労働基準監督署は、企業が労働基準法および労働安全衛生法を遵守しているかどうかを監督する役割を担っています。

労働基準法または労働安全衛生法に違反している疑いのある企業に対して、労働基準監督署は立ち入り調査を行った上で行政指導などをおこないます。

一方、労働基準法および労働安全衛生法に関係しない労働問題についても、労働基準監督署に相談すれば一般的なアドバイスは受けられます。

しかし、労働基準監督署の管轄事項ではないため、立ち入り調査や行政指導などはできません。

このように、労働基準監督署には対応できるトラブルと対応できないトラブルがあり、すべての労働問題に対応してくれるわけではない点に注意が必要です。

以下では、労働基準監督署はどんなトラブルに対応でき、どんなトラブルに対応できないのか、その例を紹介します。

残業代の未払いなどの賃金トラブル|対応できる

会社から残業代が支払われなかったなど、賃金に関するトラブルが生じた場合は、労働基準監督署に申告すれば対応してもらえる可能性があります。

賃金の支払いや残業代に関するルールは労働基準法で定められており、労働基準監督署の管轄事項だからです。

休憩・休日・有給休暇に関するトラブル|対応できる

勤務中に適切な休憩が与えられない、休日出勤が続いている、有給休暇の取得が認められないなどのトラブルも、労働基準監督署に申告すれば対応してもらえる可能性があります。

休憩・休日・有給に関するルールは労働基準法で定められており、労働基準監督署の管轄事項だからです。

労災隠しのトラブル|対応できる

会社に労災隠しをされた場合にも、労働基準監督署へ申告すれば対応してもらえる可能性があります。

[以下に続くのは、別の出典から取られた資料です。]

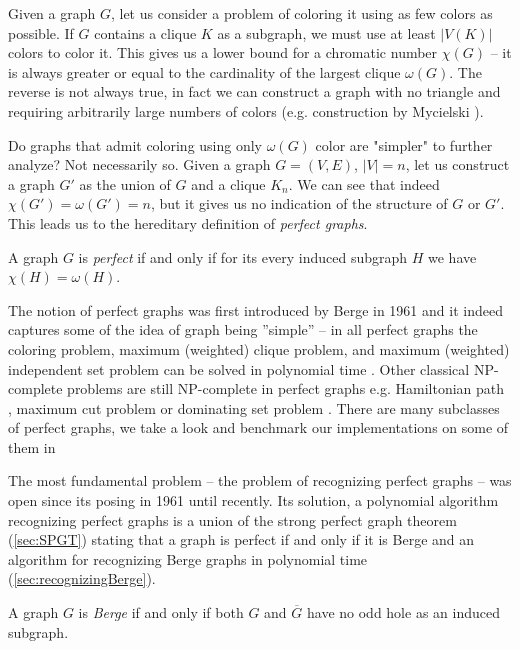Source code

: Given a graph $G$, let us consider a problem of coloring it using as few colors as possible. If $G$ contains a clique $K$ as a subgraph, we must use at least $|V(K)|$ colors to color it. This gives us a lower bound for a chromatic number $\chi(G)$ -- it is always greater or equal to the cardinality of the largest clique $\omega(G)$. The reverse is not always true, in fact we can construct a graph with no triangle and requiring arbitrarily large numbers of colors (e.g. construction by Mycielski \cite{Mycielski1955}).

Do graphs that admit coloring using only $\omega(G)$ color are "simpler" to further analyze? Not necessarily so. Given a graph $G = (V, E)$, $|V| = n$, let us construct a graph $G'$ as the union of $G$ and a clique $K_n$. We can see that indeed $\chi(G') = \omega(G') = n$, but it gives us no indication of the structure of $G$ or $G'$. This leads us to the hereditary definition of \emph{perfect graphs}.

\begin{defn}
	\label{def:perfectGraph}
	A graph $G$ is \emph{perfect} if and only if for its every induced subgraph $H$ we have $\chi(H) = \omega(H)$.
\end{defn}

The notion of perfect graphs was first introduced by Berge in 1961 \cite{CB61} and it indeed captures some of the idea of graph being ''simple'' -- in all perfect graphs the coloring problem, maximum (weighted) clique problem, and maximum (weighted) independent set problem can be solved in polynomial time \cite{grotschel1993}. Other classical NP-complete problems are still NP-complete in perfect graphs e.g. Hamiltonian path \cite{Mller1996}, maximum cut problem \cite{Bodlaender1994} or dominating set problem \cite{Dewdney81}. There are many subclasses of perfect graphs, we take a look and benchmark our implementations on some of them in 

The most fundamental problem -- the problem of recognizing perfect graphs -- was open since its posing in 1961 until recently. Its solution, a polynomial algorithm recognizing perfect graphs is a union of the strong perfect graph theorem (\cref{sec:SPGT}) stating that a graph is perfect if and only if it is Berge and an algorithm for recognizing Berge graphs in polynomial time (\cref{sec:recognizingBerge}).

\begin{defn}
	\label{def:bergeGraph}
	A graph $G$ is \emph{Berge} if and only if both $G$ and $\overline{G}$ have no odd hole as an induced subgraph.
\end{defn}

労働者が業務上の原因により負傷し、または死亡した場合には、会社は労働基準監督署に「労働者死傷病報告書」を提出しなければなりません。

しかし、労働基準監督署による摘発等を怖れたために、労働者死傷病報告書を提出しない会社があります。このような労災の隠ぺい行為は「労災隠し」と呼ばれます。

労働者死傷病報告書の提出義務は、労働安全衛生法(労働安全衛生規則)で定められています。

したがって、労災隠しは労働安全衛生法に関係するため、労働基準監督署の管轄事項です。

不当解雇などの解雇トラブル|対応できない場合が多い

解雇に関するトラブルについては、労働基準監督署は対応できない場合が多いです。 解雇に関してもっとも多く見られるトラブルは、不当解雇です。

客観的に合理的な理由を欠き、社会通念上相当と認められない解雇は無効とされています(解雇権濫用の法理)。

しかし、解雇権濫用の法理は労働契約法で定められているため、労働基準監督署の管轄事項ではありません。

したがって、不当解雇に関するトラブルには、労働基準監督署は対応できません。

ただし、会社が解雇予告義務または解雇予告手当の支払義務を怠った場合には、労働基準法に関する問題なので、労働基準監督署に相談すれば対応してもらえる可能性があります。

不当解雇等の相談は不当解雇に関するおすすめ相談先5選|無料でよいアドバイスをもらうコツをご覧ください。

ハラスメントのトラブル|対応できない

パワハラについては労働施策総合推進法、セクハラについては男女雇用機会均等法において、それぞれ事業主にハラスメント防止措置が義務付けられています。

これらの法律は、いずれも労働基準監督署の管轄外です。

したがって、職場においてハラスメントの被害に遭ったとしても、労働基準監督署による具体的な対応は期待できません。

パワハラ等による相談が必要な場合はパワハラは労働局に相談できる?労働局の活用方法やその他の解決方法も紹介をご覧ください。

労働基準監督署を動かすための方法

労働基準監督署に立ち入り調査や行政指導などの具体的な対応をとってもらうには、労働基準法違反や労働安全衛生法違反の証拠を準備することが大切です。

また、事実関係を整理して、わかりやすく説明することも求められます。

きちんと事実確認ができる証拠を集める

労働基準法違反や労働安全衛生法違反の有力な証拠を提示できれば、労働基準監督署は立ち入り調査などに動きやすくなります。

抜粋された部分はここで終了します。